Heterogeneous Uncertainty-Guided Composed Image Retrieval with Fine-Grained Probabilistic Learning
This work improves image search systems that combine images and text, but it appears incremental as it builds on existing probabilistic learning approaches for CIR.
The paper tackles the problem of composed image retrieval (CIR) by addressing intrinsic noise and uncertainty in multi-modal queries, introducing a Heterogeneous Uncertainty-Guided (HUG) paradigm that uses fine-grained probabilistic learning with Gaussian embeddings. The result shows HUG outperforms state-of-the-art baselines on benchmarks, though specific numerical gains are not provided.
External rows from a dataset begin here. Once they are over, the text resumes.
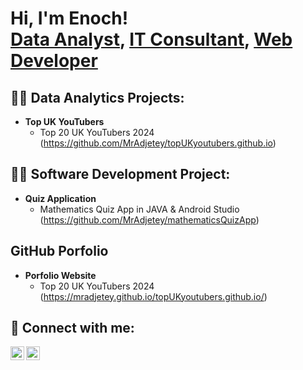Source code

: <h1>Hi, I'm Enoch! <br/><a href=>Data Analyst</a>, <a href=>IT Consultant</a>, <a href=>Web Developer</a></h1>

<h2>👨‍💻 Data Analytics Projects:</h2>

- <b>Top UK YouTubers</b>
  - Top 20 UK YouTubers 2024 (https://github.com/MrAdjetey/topUKyoutubers.github.io)

 
<h2>👨‍💻 Software Development Project:</h2>

- <b>Quiz Application</b>
  - Mathematics Quiz App in JAVA & Android Studio (https://github.com/MrAdjetey/mathematicsQuizApp)

<h2>GitHub Porfolio</h2>

- <b>Porfolio Website</b>
  - Top 20 UK YouTubers 2024 (https://mradjetey.github.io/topUKyoutubers.github.io/)


<h2> 🤳 Connect with me:</h2>

[<img align="left" alt="Enoch | LinkedIn" width="22px" src="https://cdn.jsdelivr.net/npm/simple-icons@v3/icons/linkedin.svg" />][linkedin]
[<img align="left" alt="Enoch | Instagram" width="22px" src="https://cdn.jsdelivr.net/npm/simple-icons@v3/icons/instagram.svg" />][instagram]

[instagram]: https://www.instagram.com/henock_ad/
[linkedin]: https://www.linkedin.com/in/mradjetey00/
Composed Image Retrieval (CIR) enables image search by combining a reference image with modification text. Intrinsic noise in CIR triplets incurs intrinsic uncertainty and threatens the model's robustness. Probabilistic learning approaches have shown promise in addressing such issues; however, they fall short for CIR due to their instance-level holistic modeling and homogeneous treatment of queries and targets. This paper introduces a Heterogeneous Uncertainty-Guided (HUG) paradigm to overcome these limitations. HUG utilizes a fine-grained probabilistic learning framework, where queries and targets are represented by Gaussian embeddings that capture detailed concepts and uncertainties. We customize heterogeneous uncertainty estimations for multi-modal queries and uni-modal targets. Given a query, we capture uncertainties not only regarding uni-modal content quality but also multi-modal coordination, followed by a provable dynamic weighting mechanism to derive comprehensive query uncertainty. We further design uncertainty-guided objectives, including query-target holistic contrast and fine-grained contrasts with comprehensive negative sampling strategies, which effectively enhance discriminative learning. Experiments on benchmarks demonstrate HUG's effectiveness beyond state-of-the-art baselines, with faithful analysis justifying the technical contributions.